SUPPLIED RECORDS:
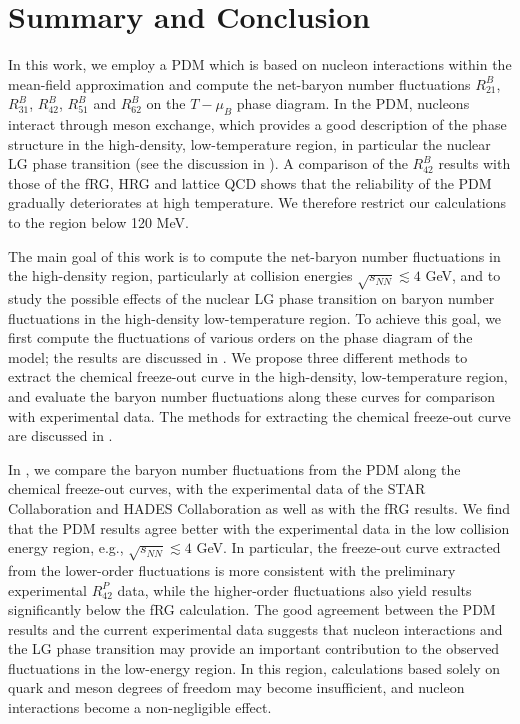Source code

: \documentclass[aps,twocolumn,prd,superscriptaddress,nofootinbib,floatfix]{revtex4-2}
\begin{document}
\section{Summary and Conclusion}
\label{sec:summary}
In this work, we employ a PDM which is based on nucleon interactions within the mean-field approximation and compute the net-baryon number fluctuations $R^B_{21}$, $R^B_{31}$, $R^B_{42}$, $R^B_{51}$ and $R^B_{62}$ on the $T-\mu_B$ phase diagram. In the PDM, nucleons interact through meson exchange, which provides a good description of the phase structure in the high-density, low-temperature region, in particular the nuclear LG phase transition (see the discussion in ). A comparison of the $R^B_{42}$ results with those of the fRG, HRG and lattice QCD shows that the reliability of the PDM gradually deteriorates at high temperature. We therefore restrict our calculations to the region below 120 MeV.

The main goal of this work is to compute the net-baryon number fluctuations in the high-density region, particularly at collision energies $\sqrt{s_{NN}}\lesssim 4$ GeV, and to study the possible effects of the nuclear LG phase transition on baryon number fluctuations in the high-density low-temperature region. To achieve this goal, we first compute the fluctuations of various orders on the phase diagram of the model; the results are discussed in . We propose three different methods to extract the chemical freeze-out curve in the high-density, low-temperature region, and evaluate the baryon number fluctuations along these curves for comparison with experimental data. The methods for extracting the chemical freeze-out curve are discussed in .

In , we compare the baryon number fluctuations from the PDM along the chemical freeze-out curves, with the experimental data of the STAR Collaboration and HADES Collaboration as well as with the fRG results. We find that the PDM results agree better with the experimental data in the low collision energy region, e.g., $\sqrt{s_{NN}}\lesssim 4$ GeV. In particular, the freeze-out curve extracted from the lower-order fluctuations is more consistent with the preliminary experimental $R^P_{42}$ data, while the higher-order fluctuations also yield results significantly below the fRG calculation. The good agreement between the PDM results and the current experimental data suggests that nucleon interactions and the LG phase transition may provide an important contribution to the observed fluctuations in the low-energy region. In this region, calculations based solely on quark and meson degrees of freedom may become insufficient, and nucleon interactions become a non-negligible effect.
\end{document}
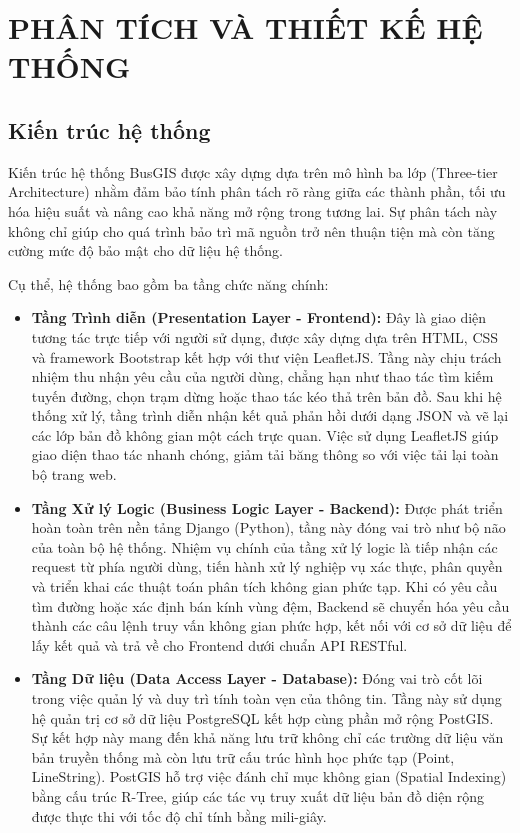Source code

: \chapter{PHÂN TÍCH VÀ THIẾT KẾ HỆ THỐNG}

\section{Kiến trúc hệ thống}

Kiến trúc hệ thống BusGIS được xây dựng dựa trên mô hình ba lớp (Three-tier Architecture) nhằm đảm bảo tính phân tách rõ ràng giữa các thành phần, tối ưu hóa hiệu suất và nâng cao khả năng mở rộng trong tương lai. Sự phân tách này không chỉ giúp cho quá trình bảo trì mã nguồn trở nên thuận tiện mà còn tăng cường mức độ bảo mật cho dữ liệu hệ thống.

Cụ thể, hệ thống bao gồm ba tầng chức năng chính:
\begin{itemize}
    \item \textbf{Tầng Trình diễn (Presentation Layer - Frontend):} Đây là giao diện tương tác trực tiếp với người sử dụng, được xây dựng dựa trên HTML, CSS và framework Bootstrap kết hợp với thư viện LeafletJS. Tầng này chịu trách nhiệm thu nhận yêu cầu của người dùng, chẳng hạn như thao tác tìm kiếm tuyến đường, chọn trạm dừng hoặc thao tác kéo thả trên bản đồ. Sau khi hệ thống xử lý, tầng trình diễn nhận kết quả phản hồi dưới dạng JSON và vẽ lại các lớp bản đồ không gian một cách trực quan. Việc sử dụng LeafletJS giúp giao diện thao tác nhanh chóng, giảm tải băng thông so với việc tải lại toàn bộ trang web.
    \item \textbf{Tầng Xử lý Logic (Business Logic Layer - Backend):} Được phát triển hoàn toàn trên nền tảng Django (Python), tầng này đóng vai trò như bộ não của toàn bộ hệ thống. Nhiệm vụ chính của tầng xử lý logic là tiếp nhận các request từ phía người dùng, tiến hành xử lý nghiệp vụ xác thực, phân quyền và triển khai các thuật toán phân tích không gian phức tạp. Khi có yêu cầu tìm đường hoặc xác định bán kính vùng đệm, Backend sẽ chuyển hóa yêu cầu thành các câu lệnh truy vấn không gian phức hợp, kết nối với cơ sở dữ liệu để lấy kết quả và trả về cho Frontend dưới chuẩn API RESTful.
    \item \textbf{Tầng Dữ liệu (Data Access Layer - Database):} Đóng vai trò cốt lõi trong việc quản lý và duy trì tính toàn vẹn của thông tin. Tầng này sử dụng hệ quản trị cơ sở dữ liệu PostgreSQL kết hợp cùng phần mở rộng PostGIS. Sự kết hợp này mang đến khả năng lưu trữ không chỉ các trường dữ liệu văn bản truyền thống mà còn lưu trữ cấu trúc hình học phức tạp (Point, LineString). PostGIS hỗ trợ việc đánh chỉ mục không gian (Spatial Indexing) bằng cấu trúc R-Tree, giúp các tác vụ truy xuất dữ liệu bản đồ diện rộng được thực thi với tốc độ chỉ tính bằng mili-giây.
\end{itemize}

YOUR TASK:
Your reply should be the lines of the records from the start through the line with "In this work, we", copied word for word, pictures omitted.

ANSWER SPACE:
Source code

: \documentclass[aps,twocolumn,prd,superscriptaddress,nofootinbib,floatfix]{revtex4-2}
\begin{document}
\section{Summary and Conclusion}
\label{sec:summary}
In this work, we employ a PDM which is based on nucleon interactions within the mean-field approximation and compute the net-baryon number fluctuations $R^B_{21}$, $R^B_{31}$, $R^B_{42}$, $R^B_{51}$ and $R^B_{62}$ on the $T-\mu_B$ phase diagram. In the PDM, nucleons interact through meson exchange, which provides a good description of the phase structure in the high-density, low-temperature region, in particular the nuclear LG phase transition (see the discussion in ). A comparison of the $R^B_{42}$ results with those of the fRG, HRG and lattice QCD shows that the reliability of the PDM gradually deteriorates at high temperature. We therefore restrict our calculations to the region below 120 MeV.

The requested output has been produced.